Instructions for the task:
Your task is to return the span of lines beginning at the one with "with TODO comments." and ending at the last line of the data, exactly as it stands.

*** Extracted material ***

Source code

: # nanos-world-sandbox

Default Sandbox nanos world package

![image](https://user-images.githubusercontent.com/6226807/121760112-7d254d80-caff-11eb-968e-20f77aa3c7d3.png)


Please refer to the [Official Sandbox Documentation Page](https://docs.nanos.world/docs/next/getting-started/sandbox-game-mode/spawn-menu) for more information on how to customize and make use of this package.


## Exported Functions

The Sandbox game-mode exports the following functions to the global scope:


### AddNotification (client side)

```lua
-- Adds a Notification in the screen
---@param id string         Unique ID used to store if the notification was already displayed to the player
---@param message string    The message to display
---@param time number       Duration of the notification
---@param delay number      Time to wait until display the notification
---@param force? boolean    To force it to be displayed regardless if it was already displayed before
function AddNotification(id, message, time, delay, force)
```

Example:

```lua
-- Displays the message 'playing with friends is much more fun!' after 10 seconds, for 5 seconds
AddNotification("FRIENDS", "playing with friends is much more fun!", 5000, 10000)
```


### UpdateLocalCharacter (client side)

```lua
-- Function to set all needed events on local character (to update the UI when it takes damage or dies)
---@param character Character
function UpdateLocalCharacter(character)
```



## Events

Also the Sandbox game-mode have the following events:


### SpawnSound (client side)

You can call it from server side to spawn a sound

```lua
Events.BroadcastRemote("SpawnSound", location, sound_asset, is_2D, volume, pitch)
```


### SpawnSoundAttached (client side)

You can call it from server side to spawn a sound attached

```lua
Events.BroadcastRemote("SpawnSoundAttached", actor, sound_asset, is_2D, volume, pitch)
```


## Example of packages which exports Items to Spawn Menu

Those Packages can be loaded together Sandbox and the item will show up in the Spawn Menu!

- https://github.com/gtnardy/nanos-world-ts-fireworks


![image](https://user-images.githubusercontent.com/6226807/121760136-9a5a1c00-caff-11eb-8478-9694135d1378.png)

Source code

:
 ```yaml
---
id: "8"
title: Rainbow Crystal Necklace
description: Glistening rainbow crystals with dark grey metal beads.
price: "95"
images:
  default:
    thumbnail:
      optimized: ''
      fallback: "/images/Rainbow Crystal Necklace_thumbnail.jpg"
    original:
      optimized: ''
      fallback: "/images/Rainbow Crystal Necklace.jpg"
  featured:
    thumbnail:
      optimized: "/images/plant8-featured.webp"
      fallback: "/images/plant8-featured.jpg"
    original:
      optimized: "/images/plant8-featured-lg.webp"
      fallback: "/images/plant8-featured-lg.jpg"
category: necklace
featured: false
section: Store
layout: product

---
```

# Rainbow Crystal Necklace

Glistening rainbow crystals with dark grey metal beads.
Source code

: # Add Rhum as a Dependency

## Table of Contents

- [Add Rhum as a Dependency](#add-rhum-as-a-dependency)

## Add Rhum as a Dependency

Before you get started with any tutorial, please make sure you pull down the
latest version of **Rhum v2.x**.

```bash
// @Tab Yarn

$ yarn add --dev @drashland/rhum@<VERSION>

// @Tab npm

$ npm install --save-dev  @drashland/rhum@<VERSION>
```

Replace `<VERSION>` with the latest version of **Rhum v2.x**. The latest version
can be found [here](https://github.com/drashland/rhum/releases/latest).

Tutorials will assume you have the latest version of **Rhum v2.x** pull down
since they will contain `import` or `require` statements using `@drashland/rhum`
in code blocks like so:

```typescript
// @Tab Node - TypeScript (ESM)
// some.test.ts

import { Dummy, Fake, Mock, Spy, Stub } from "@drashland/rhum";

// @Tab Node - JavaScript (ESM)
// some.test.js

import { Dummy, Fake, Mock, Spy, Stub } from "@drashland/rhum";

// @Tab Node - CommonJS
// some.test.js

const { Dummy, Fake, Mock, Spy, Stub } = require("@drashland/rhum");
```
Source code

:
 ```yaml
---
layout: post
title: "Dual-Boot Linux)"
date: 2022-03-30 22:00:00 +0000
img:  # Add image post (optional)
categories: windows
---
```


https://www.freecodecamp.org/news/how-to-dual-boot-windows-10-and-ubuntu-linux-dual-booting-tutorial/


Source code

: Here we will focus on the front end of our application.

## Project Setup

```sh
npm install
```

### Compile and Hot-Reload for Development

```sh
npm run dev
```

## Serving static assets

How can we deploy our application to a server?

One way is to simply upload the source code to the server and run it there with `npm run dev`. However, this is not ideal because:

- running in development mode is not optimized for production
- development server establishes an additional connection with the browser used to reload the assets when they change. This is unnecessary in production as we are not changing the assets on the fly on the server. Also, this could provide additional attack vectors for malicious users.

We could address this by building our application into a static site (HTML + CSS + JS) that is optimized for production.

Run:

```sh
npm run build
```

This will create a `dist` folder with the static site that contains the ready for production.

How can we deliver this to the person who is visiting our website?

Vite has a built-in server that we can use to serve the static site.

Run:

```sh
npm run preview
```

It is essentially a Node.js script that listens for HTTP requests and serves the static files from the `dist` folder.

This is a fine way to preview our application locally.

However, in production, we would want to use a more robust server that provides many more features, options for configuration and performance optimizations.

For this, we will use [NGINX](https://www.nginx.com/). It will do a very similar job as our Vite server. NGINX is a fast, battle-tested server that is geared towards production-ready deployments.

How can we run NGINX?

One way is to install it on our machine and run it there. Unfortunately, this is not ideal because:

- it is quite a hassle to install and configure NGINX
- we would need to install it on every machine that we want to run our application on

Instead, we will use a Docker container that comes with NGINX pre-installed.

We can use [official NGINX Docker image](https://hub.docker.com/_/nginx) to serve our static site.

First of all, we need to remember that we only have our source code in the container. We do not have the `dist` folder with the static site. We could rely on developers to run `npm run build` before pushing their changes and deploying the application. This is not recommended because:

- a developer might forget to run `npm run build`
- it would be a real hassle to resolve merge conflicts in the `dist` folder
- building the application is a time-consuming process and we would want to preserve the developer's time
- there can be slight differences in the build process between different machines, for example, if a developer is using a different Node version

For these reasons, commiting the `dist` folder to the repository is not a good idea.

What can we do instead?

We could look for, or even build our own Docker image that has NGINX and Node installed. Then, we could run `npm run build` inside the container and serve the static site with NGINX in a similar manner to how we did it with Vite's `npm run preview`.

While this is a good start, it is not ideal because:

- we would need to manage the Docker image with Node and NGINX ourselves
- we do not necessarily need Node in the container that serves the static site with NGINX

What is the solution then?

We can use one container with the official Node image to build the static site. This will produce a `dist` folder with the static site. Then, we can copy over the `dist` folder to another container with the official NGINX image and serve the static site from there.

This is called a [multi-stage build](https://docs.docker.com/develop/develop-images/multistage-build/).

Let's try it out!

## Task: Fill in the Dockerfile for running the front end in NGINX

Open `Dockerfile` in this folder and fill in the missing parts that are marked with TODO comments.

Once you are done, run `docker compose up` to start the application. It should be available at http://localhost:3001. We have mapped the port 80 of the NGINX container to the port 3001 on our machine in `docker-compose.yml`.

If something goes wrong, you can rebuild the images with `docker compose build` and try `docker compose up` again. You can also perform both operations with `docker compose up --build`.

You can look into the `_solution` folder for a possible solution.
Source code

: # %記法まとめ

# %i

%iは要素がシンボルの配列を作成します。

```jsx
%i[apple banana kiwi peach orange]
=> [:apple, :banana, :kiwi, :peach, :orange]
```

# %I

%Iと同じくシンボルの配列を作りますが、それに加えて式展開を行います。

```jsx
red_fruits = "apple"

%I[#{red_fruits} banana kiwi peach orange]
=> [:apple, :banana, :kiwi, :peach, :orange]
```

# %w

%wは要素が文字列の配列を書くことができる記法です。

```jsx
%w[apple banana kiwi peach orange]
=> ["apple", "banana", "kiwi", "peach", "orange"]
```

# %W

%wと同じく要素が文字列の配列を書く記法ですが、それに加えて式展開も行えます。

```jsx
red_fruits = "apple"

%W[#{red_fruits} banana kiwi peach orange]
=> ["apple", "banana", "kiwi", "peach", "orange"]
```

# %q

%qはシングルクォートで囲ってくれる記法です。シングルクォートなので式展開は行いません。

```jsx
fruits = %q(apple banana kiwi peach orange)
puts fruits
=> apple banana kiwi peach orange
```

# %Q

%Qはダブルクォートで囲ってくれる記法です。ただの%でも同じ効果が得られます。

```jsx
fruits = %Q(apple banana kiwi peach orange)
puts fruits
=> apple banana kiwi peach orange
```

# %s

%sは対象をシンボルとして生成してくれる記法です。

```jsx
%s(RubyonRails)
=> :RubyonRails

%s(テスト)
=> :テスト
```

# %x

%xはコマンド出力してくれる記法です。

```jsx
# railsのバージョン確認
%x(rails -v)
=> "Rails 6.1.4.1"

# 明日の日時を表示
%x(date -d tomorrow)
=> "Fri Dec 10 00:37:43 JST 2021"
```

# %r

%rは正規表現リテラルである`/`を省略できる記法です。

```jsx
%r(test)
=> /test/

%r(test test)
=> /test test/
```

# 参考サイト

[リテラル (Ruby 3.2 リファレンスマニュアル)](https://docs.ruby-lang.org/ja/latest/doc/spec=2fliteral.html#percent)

***

Result of this exercise:
Open `Dockerfile` in this folder and fill in the missing parts that are marked with TODO comments.

Once you are done, run `docker compose up` to start the application. It should be available at http://localhost:3001. We have mapped the port 80 of the NGINX container to the port 3001 on our machine in `docker-compose.yml`.

If something goes wrong, you can rebuild the images with `docker compose build` and try `docker compose up` again. You can also perform both operations with `docker compose up --build`.

You can look into the `_solution` folder for a possible solution.
Source code

: # %記法まとめ

# %i

%iは要素がシンボルの配列を作成します。

```jsx
%i[apple banana kiwi peach orange]
=> [:apple, :banana, :kiwi, :peach, :orange]
```

# %I

%Iと同じくシンボルの配列を作りますが、それに加えて式展開を行います。

```jsx
red_fruits = "apple"

%I[#{red_fruits} banana kiwi peach orange]
=> [:apple, :banana, :kiwi, :peach, :orange]
```

# %w

%wは要素が文字列の配列を書くことができる記法です。

```jsx
%w[apple banana kiwi peach orange]
=> ["apple", "banana", "kiwi", "peach", "orange"]
```

# %W

%wと同じく要素が文字列の配列を書く記法ですが、それに加えて式展開も行えます。

```jsx
red_fruits = "apple"

%W[#{red_fruits} banana kiwi peach orange]
=> ["apple", "banana", "kiwi", "peach", "orange"]
```

# %q

%qはシングルクォートで囲ってくれる記法です。シングルクォートなので式展開は行いません。

```jsx
fruits = %q(apple banana kiwi peach orange)
puts fruits
=> apple banana kiwi peach orange
```

# %Q

%Qはダブルクォートで囲ってくれる記法です。ただの%でも同じ効果が得られます。

```jsx
fruits = %Q(apple banana kiwi peach orange)
puts fruits
=> apple banana kiwi peach orange
```

# %s

%sは対象をシンボルとして生成してくれる記法です。

```jsx
%s(RubyonRails)
=> :RubyonRails

%s(テスト)
=> :テスト
```

# %x

%xはコマンド出力してくれる記法です。

```jsx
# railsのバージョン確認
%x(rails -v)
=> "Rails 6.1.4.1"

# 明日の日時を表示
%x(date -d tomorrow)
=> "Fri Dec 10 00:37:43 JST 2021"
```

# %r

%rは正規表現リテラルである`/`を省略できる記法です。

```jsx
%r(test)
=> /test/

%r(test test)
=> /test test/
```

# 参考サイト

[リテラル (Ruby 3.2 リファレンスマニュアル)](https://docs.ruby-lang.org/ja/latest/doc/spec=2fliteral.html#percent)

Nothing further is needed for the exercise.